• Andrea Lillo

Strouds to vendors: check's in the mail

Strouds today was scheduled to begin a payout of past due trade debt after meeting the recapitalization demands of its chief investor and secured lender, opening the door to a $5 million cash infusion.

Among others, those demands required the specialty retailer to wrest significant repayment concessions from a sizable portion of its vendor base. In written and e-mailed communications to its vendors last week, Strouds reported that it had achieved a 90 percent acceptance rate from its suppliers — 5 percent more than the required minimum — following a one-week extension of the original deadline.

In addition to beginning the payout to vendors this week, Strouds said the cash would immediately be used to replenish sagging inventory levels.

"We are pleased and gratified to report that we have received signed consent forms representing more than 90 percent of the claims as outlined in our communications with you last month," stated the Feb. 10 letter, which was signed by "The Strouds Team."

The letter continued: "With your support we have made great strides in the past few weeks to strengthen Strouds. Not only has the balance sheet been improved with more than $3 million in vendor discounts and $5 million of new capital, but the streamlining program — to ensure that we have an appropriate expense structure for our business — will produce more than $4.5 million in annual savings."

Company president Rob Valone declined comment on the letter, although he did confirm that one store had closed. He said the Blossom Hill full-line store in San Jose was shuttered last month because its lease ended. Valone also stated there were no further staff reductions planned. Yet, there was no indication, either, of from where else the cost savings might be derived.

Strouds currently operates 29 full-line stores and 20 outlets.

The recapitalization and payout follow an initial statement to vendors in January, in which the company notified suppliers that it had stopped trade payments "due to losses and a significant decline in sales during the fourth quarter of 2002."
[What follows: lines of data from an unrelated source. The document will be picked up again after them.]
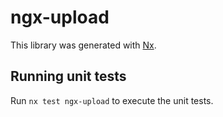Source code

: # ngx-upload

This library was generated with [Nx](https://nx.dev).

## Running unit tests

Run `nx test ngx-upload` to execute the unit tests.
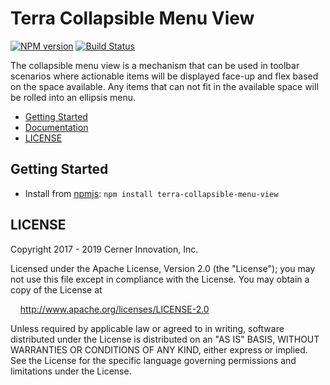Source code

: # Terra Collapsible Menu View


[![NPM version](https://badgen.net/npm/v/terra-collapsible-menu-view)](https://www.npmjs.org/package/terra-collapsible-menu-view)
[![Build Status](https://badgen.net/travis/cerner/terra-core)](https://travis-ci.org/cerner/terra-core)

The collapsible menu view is a mechanism that can be used in toolbar scenarios where actionable items will be displayed face-up and flex based on the space available. Any items that can not fit in the available space will be rolled into an ellipsis menu.

- [Getting Started](#getting-started)
- [Documentation](https://github.com/cerner/terra-core/tree/master/packages/terra-collapsible-menu-view/docs)
- [LICENSE](#license)

## Getting Started

- Install from [npmjs](https://www.npmjs.com): `npm install terra-collapsible-menu-view`

## LICENSE

Copyright 2017 - 2019 Cerner Innovation, Inc.

Licensed under the Apache License, Version 2.0 (the "License"); you may not use this file except in compliance with the License. You may obtain a copy of the License at

&nbsp;&nbsp;&nbsp;&nbsp;http://www.apache.org/licenses/LICENSE-2.0

Unless required by applicable law or agreed to in writing, software distributed under the License is distributed on an "AS IS" BASIS, WITHOUT WARRANTIES OR CONDITIONS OF ANY KIND, either express or implied. See the License for the specific language governing permissions and limitations under the License.
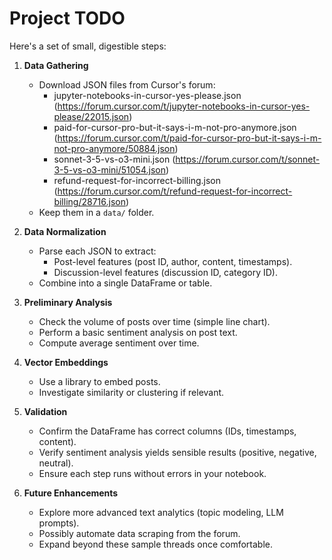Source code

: # Project TODO

Here's a set of small, digestible steps:

1. **Data Gathering**  
   - Download JSON files from Cursor's forum:
     - jupyter-notebooks-in-cursor-yes-please.json (https://forum.cursor.com/t/jupyter-notebooks-in-cursor-yes-please/22015.json)
     - paid-for-cursor-pro-but-it-says-i-m-not-pro-anymore.json (https://forum.cursor.com/t/paid-for-cursor-pro-but-it-says-i-m-not-pro-anymore/50884.json)
     - sonnet-3-5-vs-o3-mini.json (https://forum.cursor.com/t/sonnet-3-5-vs-o3-mini/51054.json)
     - refund-request-for-incorrect-billing.json (https://forum.cursor.com/t/refund-request-for-incorrect-billing/28716.json)
   - Keep them in a `data/` folder.

2. **Data Normalization**  
   - Parse each JSON to extract:
     - Post-level features (post ID, author, content, timestamps).  
     - Discussion-level features (discussion ID, category ID).  
   - Combine into a single DataFrame or table.

3. **Preliminary Analysis**  
   - Check the volume of posts over time (simple line chart).  
   - Perform a basic sentiment analysis on post text.  
   - Compute average sentiment over time.

4. **Vector Embeddings**  
   - Use a library to embed posts.  
   - Investigate similarity or clustering if relevant.

5. **Validation**  
   - Confirm the DataFrame has correct columns (IDs, timestamps, content).  
   - Verify sentiment analysis yields sensible results (positive, negative, neutral).  
   - Ensure each step runs without errors in your notebook.

6. **Future Enhancements**  
   - Explore more advanced text analytics (topic modeling, LLM prompts).  
   - Possibly automate data scraping from the forum.  
   - Expand beyond these sample threads once comfortable.
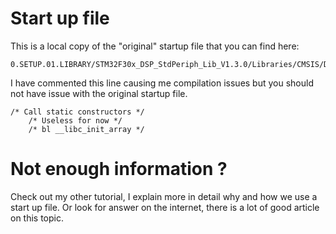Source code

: # Start up file
This is a local copy of the "original" startup file that you can find here:

    0.SETUP.01.LIBRARY/STM32F30x_DSP_StdPeriph_Lib_V1.3.0/Libraries/CMSIS/Device/ST/STM32F30x/Source/Templates/TrueSTUDIO

I have commented this line causing me compilation issues but you
should not have issue with the original startup file.

    /* Call static constructors */
        /* Useless for now */
        /* bl __libc_init_array */

# Not enough information ?
Check out my other tutorial, I explain more in detail why and how we use a
start up file. Or look for answer on the internet, there is a lot of good
article on this topic.
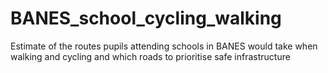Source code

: # BANES_school_cycling_walking
Estimate of the routes pupils attending schools in BANES would take when walking and cycling and which roads to prioritise safe infrastructure 
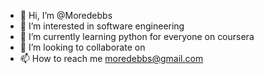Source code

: - 👋 Hi, I’m @Moredebbs
- 👀 I’m interested in software engineering
- 🌱 I’m currently learning python for everyone on coursera
- 💞️ I’m looking to collaborate on 
- 📫 How to reach me moredebbs@gmail.com

<!---
Moredebbs/Moredebbs is a ✨ special ✨ repository because its `README.md` (this file) appears on your GitHub profile.
You can click the Preview link to take a look at your changes.
--->
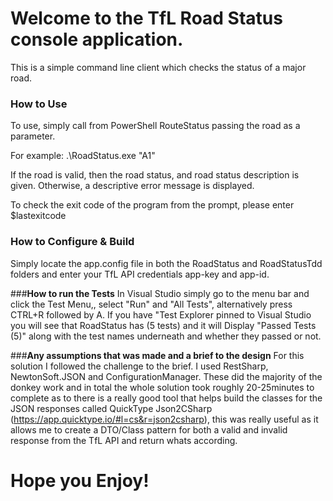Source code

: ﻿# Welcome to the **TfL Road Status** console application.This is a simple command line client which checks the status of a major road. ### **How to Use**To use, simply call from PowerShell RouteStatus passing the road as a parameter. For example:.\RoadStatus.exe "A1"If the road is valid, then the road status, and road status description is given. Otherwise, a descriptive error message is displayed.To check the exit code of the program from the prompt, please enter $lastexitcode### **How to Configure & Build**Simply locate the app.config file in both the RoadStatus and RoadStatusTdd folders and enter your TfL API credentials app-key and app-id.###**How to run the Tests**In Visual Studio simply go to the menu bar and click the Test Menu,, select "Run" and "All Tests", alternatively press CTRL+R followed by A. If you have "Test Explorer pinned to Visual Studio you will see that RoadStatus has (5 tests) and it will Display "Passed Tests (5)" along with the test names underneath and whether they  passed or not.###**Any assumptions that was made and a brief to the design**For this solution I followed the challenge to the brief. I used RestSharp, NewtonSoft.JSON and ConfigurationManager. These did the majority of the donkey work and in total the whole solution took roughly 20-25minutes to complete as to there is a really good tool that helps build the classes for the JSON responses called QuickType Json2CSharp (https://app.quicktype.io/#l=cs&r=json2csharp), this was really useful as it allows me to create a DTO/Class pattern for both a valid and invalid response from the TfL API and return whats according.# Hope you Enjoy!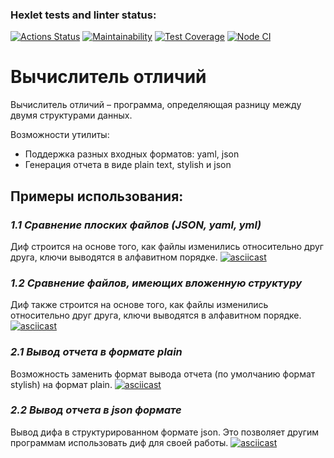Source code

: ### Hexlet tests and linter status:
[![Actions Status](https://github.com/anilukin/frontend-project-46/workflows/hexlet-check/badge.svg)](https://github.com/anilukin/frontend-project-46/actions)
[![Maintainability](https://api.codeclimate.com/v1/badges/7c5c42a2ff4a864e0d13/maintainability)](https://codeclimate.com/github/anilukin/frontend-project-46/maintainability)
[![Test Coverage](https://api.codeclimate.com/v1/badges/7c5c42a2ff4a864e0d13/test_coverage)](https://codeclimate.com/github/anilukin/frontend-project-46/test_coverage)
[![Node CI](https://github.com/anilukin/frontend-project-46/actions/workflows/nodejs.yml/badge.svg)](https://github.com/anilukin/frontend-project-46/actions/workflows/nodejs.yml)
# Вычислитель отличий
Вычислитель отличий – программа, определяющая разницу между двумя структурами данных.

Возможности утилиты:
- Поддержка разных входных форматов: yaml, json
- Генерация отчета в виде plain text, stylish и json

## Примеры использования:
### *1.1 Сравнение плоских файлов (JSON, yaml, yml)*
Диф строится на основе того, как файлы изменились относительно друг друга, ключи выводятся в алфавитном порядке.
[![asciicast](https://asciinema.org/a/wI65ZterMpgnuK27doVyQDpXM.svg)](https://asciinema.org/a/wI65ZterMpgnuK27doVyQDpXM)

### *1.2 Сравнение файлов, имеющих вложенную структуру*
Диф также строится на основе того, как файлы изменились относительно друг друга, ключи выводятся в алфавитном порядке.
[![asciicast](https://asciinema.org/a/039v7KuV5xlBOOcp7g71D9E2P.svg)](https://asciinema.org/a/039v7KuV5xlBOOcp7g71D9E2P)


### *2.1 Вывод отчета в формате plain*
Возможность заменить формат вывода отчета (по умолчанию формат stylish) на формат plain.
[![asciicast](https://asciinema.org/a/CiMm7s7LUNpnlYeVTaqPMGP01.svg)](https://asciinema.org/a/CiMm7s7LUNpnlYeVTaqPMGP01)

### *2.2 Вывод отчета в json формате*
Вывод дифа в структурированном формате json. Это позволяет другим программам использовать диф для своей работы.
[![asciicast](https://asciinema.org/a/6GGfC7g05IgHrcr2ROaYUcJpE.svg)](https://asciinema.org/a/6GGfC7g05IgHrcr2ROaYUcJpE)
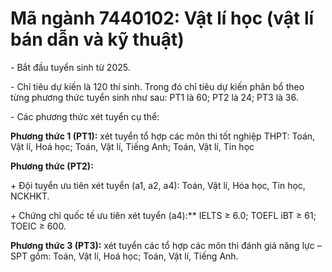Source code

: # Mã ngành 7440102: Vật lí học (vật lí bán dẫn và kỹ thuật)

\- Bắt đầu tuyển sinh từ 2025. 

\- Chỉ tiêu dự kiến là 120 thí sinh. Trong đó chỉ tiêu dự kiến phân bổ theo từng phương thức tuyển sinh như sau: PT1 là 60; PT2 là 24; PT3 là 36.

\- Các phương thức xét tuyển cụ thể:

**Phương thức 1 (PT1):** xét tuyển tổ hợp các môn thi tốt nghiệp THPT: Toán, Vật lí, Hoá học; Toán, Vật lí, Tiếng Anh; Toán, Vật lí, Tin học

**Phương thức (PT2):** 

\+ Đội tuyển ưu tiên xét tuyển (a1, a2, a4): Toán, Vật lí, Hóa học, Tin học, NCKHKT.

\+ Chứng chỉ quốc tế ưu tiên xét tuyển (a4):** IELTS ≥ 6.0; TOEFL iBT ≥ 61; TOEIC ≥ 600.

**Phương thức 3 (PT3):** xét tuyển các tổ hợp các môn thi đánh giá năng lực – SPT gồm: Toán, Vật lí, Hoá học; Toán, Vật lí, Tiếng Anh.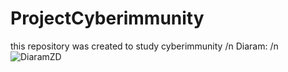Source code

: # ProjectCyberimmunity
this repository was created to study cyberimmunity
/n
Diaram:
/n
![DiaramZD](https://user-images.githubusercontent.com/91672947/207662724-a8ad9b65-cf3e-4368-97b2-32cfafffc1e4.jpg)
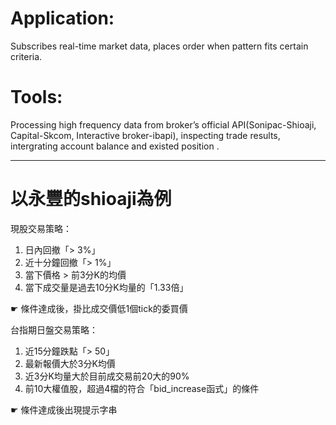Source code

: # Application:
Subscribes real-time market data, places order when pattern fits certain criteria.

# Tools:
Processing high frequency data from broker’s official API(Sonipac-Shioaji, Capital-Skcom, Interactive broker-ibapi), inspecting trade results, intergrating account balance and existed position .

<hr>

# 以永豐的shioaji為例

現股交易策略：
1. 日內回撤「> 3%」
2. 近十分鐘回撤「> 1%」
3. 當下價格 > 前3分K的均價
4. 當下成交量是過去10分K均量的「1.33倍」

☛ 條件達成後，掛比成交價低1個tick的委買價


台指期日盤交易策略：
1. 近15分鐘跌點「> 50」
2. 最新報價大於3分K均價
3. 近3分K均量大於目前成交易前20大的90%
4. 前10大權值股，超過4檔的符合「bid_increase函式」的條件

☛ 條件達成後出現提示字串
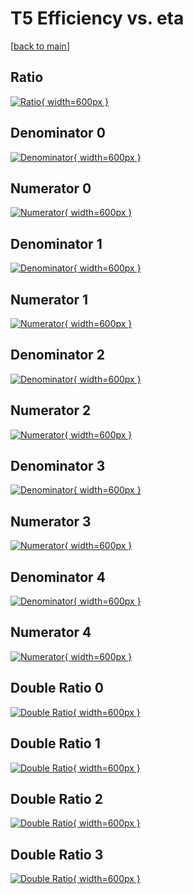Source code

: # T5 Efficiency vs. eta

[[back to main](./)]



## Ratio

[![Ratio](../mtv/var/T5_xtr_321_1_eff_eta.png){ width=600px }](../mtv/var/T5_xtr_321_1_eff_eta.pdf)

## Denominator 0

[![Denominator](../mtv/den/T5_xtr_321_1_eff_eta_den0.png){ width=600px }](../mtv/den/T5_xtr_321_1_eff_eta_den0.pdf)

## Numerator 0

[![Numerator](../mtv/num/T5_xtr_321_1_eff_eta_num0.png){ width=600px }](../mtv/num/T5_xtr_321_1_eff_eta_num0.pdf)

## Denominator 1

[![Denominator](../mtv/den/T5_xtr_321_1_eff_eta_den1.png){ width=600px }](../mtv/den/T5_xtr_321_1_eff_eta_den1.pdf)

## Numerator 1

[![Numerator](../mtv/num/T5_xtr_321_1_eff_eta_num1.png){ width=600px }](../mtv/num/T5_xtr_321_1_eff_eta_num1.pdf)

## Denominator 2

[![Denominator](../mtv/den/T5_xtr_321_1_eff_eta_den2.png){ width=600px }](../mtv/den/T5_xtr_321_1_eff_eta_den2.pdf)

## Numerator 2

[![Numerator](../mtv/num/T5_xtr_321_1_eff_eta_num2.png){ width=600px }](../mtv/num/T5_xtr_321_1_eff_eta_num2.pdf)

## Denominator 3

[![Denominator](../mtv/den/T5_xtr_321_1_eff_eta_den3.png){ width=600px }](../mtv/den/T5_xtr_321_1_eff_eta_den3.pdf)

## Numerator 3

[![Numerator](../mtv/num/T5_xtr_321_1_eff_eta_num3.png){ width=600px }](../mtv/num/T5_xtr_321_1_eff_eta_num3.pdf)

## Denominator 4

[![Denominator](../mtv/den/T5_xtr_321_1_eff_eta_den4.png){ width=600px }](../mtv/den/T5_xtr_321_1_eff_eta_den4.pdf)

## Numerator 4

[![Numerator](../mtv/num/T5_xtr_321_1_eff_eta_num4.png){ width=600px }](../mtv/num/T5_xtr_321_1_eff_eta_num4.pdf)

## Double Ratio 0

[![Double Ratio](../mtv/ratio/T5_xtr_321_1_eff_eta_ratio0.png){ width=600px }](../mtv/ratio/T5_xtr_321_1_eff_eta_ratio0.pdf)

## Double Ratio 1

[![Double Ratio](../mtv/ratio/T5_xtr_321_1_eff_eta_ratio1.png){ width=600px }](../mtv/ratio/T5_xtr_321_1_eff_eta_ratio1.pdf)

## Double Ratio 2

[![Double Ratio](../mtv/ratio/T5_xtr_321_1_eff_eta_ratio2.png){ width=600px }](../mtv/ratio/T5_xtr_321_1_eff_eta_ratio2.pdf)

## Double Ratio 3

[![Double Ratio](../mtv/ratio/T5_xtr_321_1_eff_eta_ratio3.png){ width=600px }](../mtv/ratio/T5_xtr_321_1_eff_eta_ratio3.pdf)

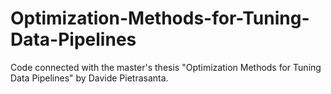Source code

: # Optimization-Methods-for-Tuning-Data-Pipelines
Code connected with the master's thesis "Optimization Methods for Tuning Data Pipelines" by Davide Pietrasanta.
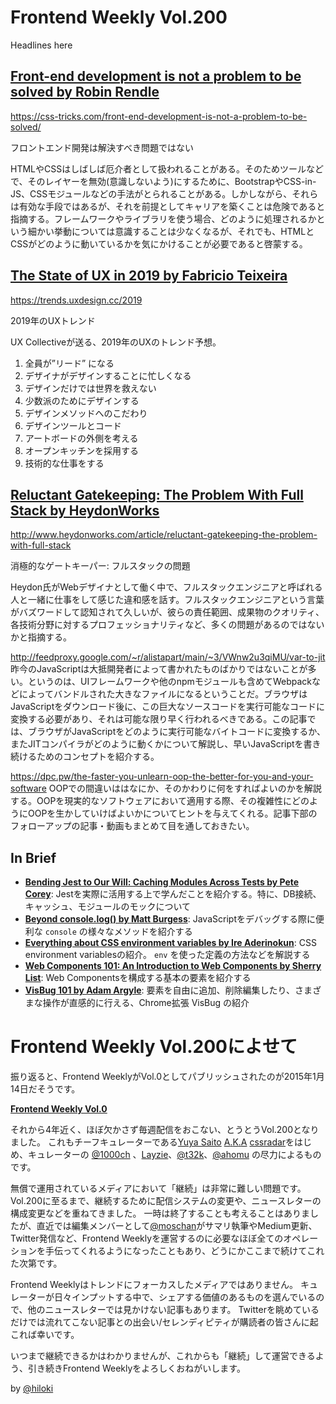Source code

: # Frontend Weekly Vol.200
Headlines here

## [Front-end development is not a problem to be solved by Robin Rendle](https://css-tricks.com/front-end-development-is-not-a-problem-to-be-solved/)

https://css-tricks.com/front-end-development-is-not-a-problem-to-be-solved/

フロントエンド開発は解決すべき問題ではない

HTMLやCSSはしばしば厄介者として扱われることがある。そのためツールなどで、そのレイヤーを無効(意識しないよう)にするために、BootstrapやCSS-in-JS、CSSモジュールなどの手法がとられることがある。しかしながら、それらは有効な手段ではあるが、それを前提としてキャリアを築くことは危険であると指摘する。フレームワークやライブラリを使う場合、どのように処理されるかという細かい挙動については意識することは少なくなるが、それでも、HTMLとCSSがどのように動いているかを気にかけることが必要であると啓蒙する。


## [The State of UX in 2019 by Fabricio Teixeira](https://trends.uxdesign.cc/2019)

https://trends.uxdesign.cc/2019

2019年のUXトレンド 

UX Collectiveが送る、2019年のUXのトレンド予想。


1. 全員が”リード” になる
2. デザイナがデザインすることに忙しくなる
3. デザインだけでは世界を救えない
4. 少数派のためにデザインする
5. デザインメソッドへのこだわり
6. デザインツールとコード
7. アートボードの外側を考える
8. オープンキッチンを採用する
9. 技術的な仕事をする
  


## [Reluctant Gatekeeping: The Problem With Full Stack by HeydonWorks](http://www.heydonworks.com/article/reluctant-gatekeeping-the-problem-with-full-stack)

http://www.heydonworks.com/article/reluctant-gatekeeping-the-problem-with-full-stack

消極的なゲートキーパー: フルスタックの問題

Heydon氏がWebデザイナとして働く中で、フルスタックエンジニアと呼ばれる人と一緒に仕事をして感じた違和感を話す。フルスタックエンジニアという言葉がバズワードして認知されて久しいが、彼らの責任範囲、成果物のクオリティ、各技術分野に対するプロフェッショナリティなど、多くの問題があるのではないかと指摘する。

http://feedproxy.google.com/~r/alistapart/main/~3/VWnw2u3qiMU/var-to-jit
昨今のJavaScriptは大抵開発者によって書かれたものばかりではないことが多い。というのは、UIフレームワークや他のnpmモジュールも含めてWebpackなどによってバンドルされた大きなファイルになるということだ。ブラウザはJavaScriptをダウンロード後に、この巨大なソースコードを実行可能なコードに変換する必要があり、それは可能な限り早く行われるべきである。この記事では、ブラウザがJavaScriptをどのように実行可能なバイトコードに変換するか、またJITコンパイラがどのように動くかについて解説し、早いJavaScriptを書き続けるためのコンセプトを紹介する。

https://dpc.pw/the-faster-you-unlearn-oop-the-better-for-you-and-your-software
OOPでの間違いははなにか、そのかわりに何をすればよいのかを解説する。OOPを現実的なソフトウェアにおいて適用する際、その複雑性にどのようにOOPを生かしていけばよいかについてヒントを与えてくれる。記事下部のフォローアップの記事・動画もまとめて目を通しておきたい。


## In Brief
- [**Bending Jest to Our Will: Caching Modules Across Tests by Pete Corey**](http://www.petecorey.com/blog/2018/11/05/bending-jest-to-our-will-caching-modules-across-tests/): Jestを実際に活用する上で学んだことを紹介する。特に、DB接続、キャッシュ、モジュールのモックについて
- [**Beyond console.log() by Matt Burgess**](https://medium.com/@mattburgess/beyond-console-log-2400fdf4a9d8): JavaScriptをデバッグする際に便利な `console` の様々なメソッドを紹介する 
- [**Everything about CSS environment variables by Ire Aderinokun**](https://bitsofco.de/css-environment-variables/): CSS environment variablesの紹介。 `env`  を使った定義の方法などを解説する
- [**Web Components 101: An Introduction to Web Components by Sherry List**](https://www.telerik.com/blogs/web-components-101-an-introduction-to-web-components): Web Componentsを構成する基本の要素を紹介する
- [**VisBug 101 by Adam Argyle**](https://medium.com/google-design/visbug-101-d2636120f8d7): 要素を自由に追加、削除編集したり、さまざまな操作が直感的に行える、Chrome拡張 VisBug の紹介


# Frontend Weekly Vol.200によせて

振り返ると、Frontend WeeklyがVol.0としてパブリッシュされたのが2015年1月14日だそうです。

[**Frontend Weekly Vol.0**](https://frontendweekly.tokyo/frontend-weekly-vol-0-e2adcb6ee94a)

それから4年近く、ほぼ欠かさず毎週配信をおこない、とうとうVol.200となりました。
これもチーフキュレーターである[Yuya Saito](https://twitter.com/cssradar) [A](https://twitter.com/cssradar)[.](https://twitter.com/cssradar)[K](https://twitter.com/cssradar)[.](https://twitter.com/cssradar)[A](https://twitter.com/cssradar) [cssradar](https://twitter.com/cssradar)をはじめ、キュレーターの [@1000ch](https://twitter.com/1000ch) 、[Layzie](https://github.com/Layzie)、[@t32k](https://twitter.com/t32k)、[@ahomu](https://twitter.com/ahomu) の尽力によるものです。

無償で運用されているメディアにおいて「継続」は非常に難しい問題です。
Vol.200に至るまで、継続するために配信システムの変更や、ニュースレターの構成変更などを重ねてきました。
一時は終了することも考えることはありましたが、直近では編集メンバーとして[@moschan](https://twitter.com/moschann)がサマリ執筆やMedium更新、Twitter発信など、Frontend Weeklyを運営するのに必要なほぼ全てのオペレーションを手伝ってくれるようになったこともあり、どうにかここまで続けてこれた次第です。

Frontend Weeklyはトレンドにフォーカスしたメディアではありません。
キュレーターが日々インプットする中で、シェアする価値のあるものを選んでいるので、他のニュースレターでは見かけない記事もあります。
Twitterを眺めているだけでは流れてこない記事との出会い/セレンディピティが購読者の皆さんに起これば幸いです。

いつまで継続できるかはわかりませんが、これからも「継続」して運営できるよう、引き続きFrontend Weeklyをよろしくおねがいします。

by [@hiloki](https://twitter.com/hiloki)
Strouds then presented its suppliers with something of a Hobson's choice: Select from two repayment options that would settle claims for between $0.40 and $0.70 on the dollar, or a possible bankruptcy filing resulting in no repayment or as little as 5 percent.

The 70 percent solution will pay out that portion of the old trade bills over time; shipments of new inventory will be billed on 60-day terms and paid at a rate of 110 percent, the company stated in the original proposal. Alternatively, vendors could have opted for four monthly payments of 10 percent each toward payment of their claims, the original proposal stated.

Strouds' current difficulties came as the company was continuing a struggle to reinvent itself, rising from the ashes of a near-liquidation following a 2000 bankruptcy filing. Strouds Acquisition Corp., which included dot-com venture capitalist Walter Cruttenden, who put up financing for an 80 percent stake in the new company, breathed new life into the retailer with the buyout of $39.5 million worth of only the most viable assets.

The new company pared expenses and invested in infrastructure. Management also promised to differentiate its two formats — full-line and outlets — from the big box competition, establish its branding and improve margins.